Muchos votantes, pocos afiliados

Sólo uno de cada 50 españoles con derecho a voto está inscrito en partidos políticos parlamentarios

Sólo 17 de cada 1.000 españoles inscritos en el censo electoral, cifra que se elevó de hecho a 22 de cada 1.000 en los comicios legislativos de 1982, milita en partidos políticos con representación parlamentaria, lo que supone en la práctica que sólo una de cada 50 personas con derecho a voto tiene carné partidario. El número total de militantes es de 481.423, cifra verdaderamente exigua en comparación con Italia, Alemania Occidental o Reino Unido, y casi insignificante en cuanto a militancia femenina, ya que sólo uno de cada cinco inscritos en partidos es mujer. En cuanto a adscripción ideológica, el centro y la derecha unidos (51,1 %) supera ligeramente a la izquierda (49,9%).

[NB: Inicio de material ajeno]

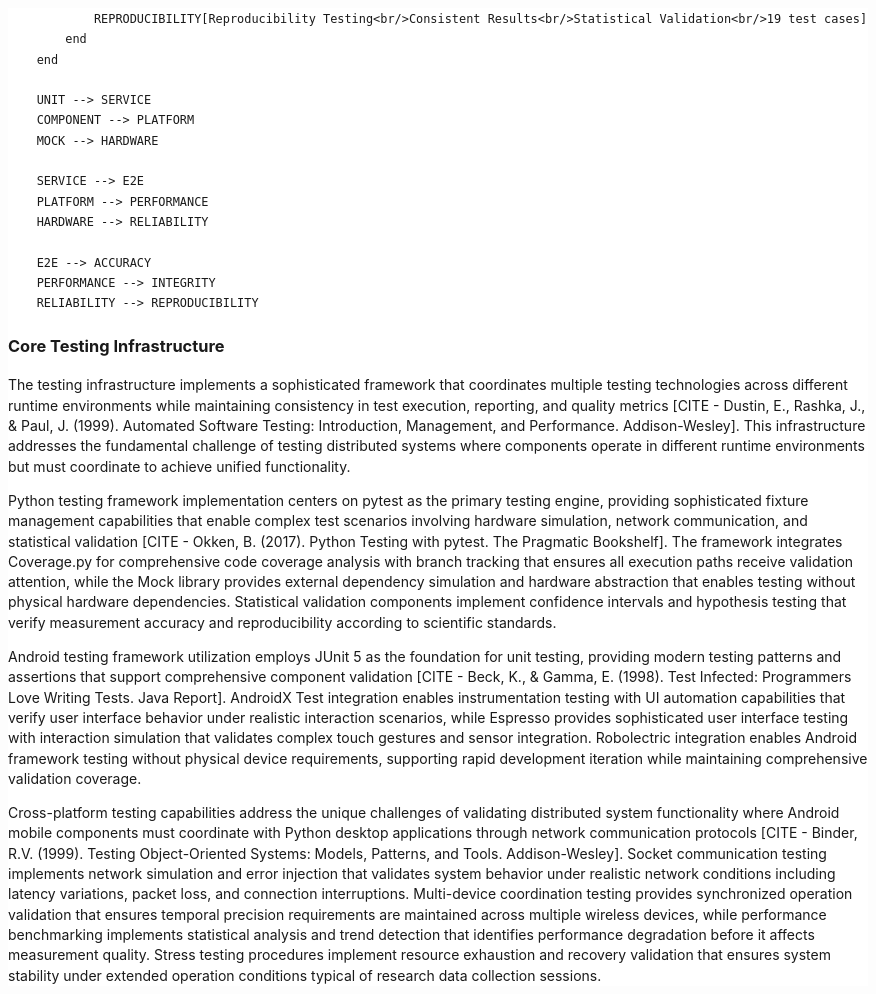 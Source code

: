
 ```mermaid
            REPRODUCIBILITY[Reproducibility Testing<br/>Consistent Results<br/>Statistical Validation<br/>19 test cases]
        end
    end
    
    UNIT --> SERVICE
    COMPONENT --> PLATFORM
    MOCK --> HARDWARE
    
    SERVICE --> E2E
    PLATFORM --> PERFORMANCE
    HARDWARE --> RELIABILITY
    
    E2E --> ACCURACY
    PERFORMANCE --> INTEGRITY
    RELIABILITY --> REPRODUCIBILITY
```

### Core Testing Infrastructure

The testing infrastructure implements a sophisticated framework that coordinates multiple testing technologies across different runtime environments while maintaining consistency in test execution, reporting, and quality metrics [CITE - Dustin, E., Rashka, J., & Paul, J. (1999). Automated Software Testing: Introduction, Management, and Performance. Addison-Wesley]. This infrastructure addresses the fundamental challenge of testing distributed systems where components operate in different runtime environments but must coordinate to achieve unified functionality.

Python testing framework implementation centers on pytest as the primary testing engine, providing sophisticated fixture management capabilities that enable complex test scenarios involving hardware simulation, network communication, and statistical validation [CITE - Okken, B. (2017). Python Testing with pytest. The Pragmatic Bookshelf]. The framework integrates Coverage.py for comprehensive code coverage analysis with branch tracking that ensures all execution paths receive validation attention, while the Mock library provides external dependency simulation and hardware abstraction that enables testing without physical hardware dependencies. Statistical validation components implement confidence intervals and hypothesis testing that verify measurement accuracy and reproducibility according to scientific standards.

Android testing framework utilization employs JUnit 5 as the foundation for unit testing, providing modern testing patterns and assertions that support comprehensive component validation [CITE - Beck, K., & Gamma, E. (1998). Test Infected: Programmers Love Writing Tests. Java Report]. AndroidX Test integration enables instrumentation testing with UI automation capabilities that verify user interface behavior under realistic interaction scenarios, while Espresso provides sophisticated user interface testing with interaction simulation that validates complex touch gestures and sensor integration. Robolectric integration enables Android framework testing without physical device requirements, supporting rapid development iteration while maintaining comprehensive validation coverage.

Cross-platform testing capabilities address the unique challenges of validating distributed system functionality where Android mobile components must coordinate with Python desktop applications through network communication protocols [CITE - Binder, R.V. (1999). Testing Object-Oriented Systems: Models, Patterns, and Tools. Addison-Wesley]. Socket communication testing implements network simulation and error injection that validates system behavior under realistic network conditions including latency variations, packet loss, and connection interruptions. Multi-device coordination testing provides synchronized operation validation that ensures temporal precision requirements are maintained across multiple wireless devices, while performance benchmarking implements statistical analysis and trend detection that identifies performance degradation before it affects measurement quality. Stress testing procedures implement resource exhaustion and recovery validation that ensures system stability under extended operation conditions typical of research data collection sessions.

El número de afiliados a los partidos políticos con representación parlamentaria en España es de 481.423. Una cifra verdaderamente baja si se tiene en cuenta, por poner algunos ejemplos, que los comunistas italianos, los socialdemócratas alemanes o los laboristas ingleses superan ampliamente por sí solos este número. Sólo 17 de cada 1.000 españoles con derecho a voto (1,7%), cifra que se elevó de hecho a 22 de cada 1.000 en las elecciones de 1982 (2,2%), lo que en la práctica supone que sólo uno de cada 50 españoles milita en partidos.Por adscripción ideológica, la igualdad es la tónica dominante, entre el centro y la derecha juntos (51,1%) y la izquierda (49,9%). Sólo uno de cada cinco militantes (21,1%) son mujeres, unas 90.000 en toda España y de ellas, dos de cada tres lo hacen en el centro-derecha -Alianza Popular, un 57,4%; Partido Demócrata Popular, 6,5% y Centro Democrático y Social, 2,5%- y el resto en la izquierda, con notable predominio del Partido Socialista Obrero Español, con un 20,6% frente al 11,3% del Partido Comunista de España.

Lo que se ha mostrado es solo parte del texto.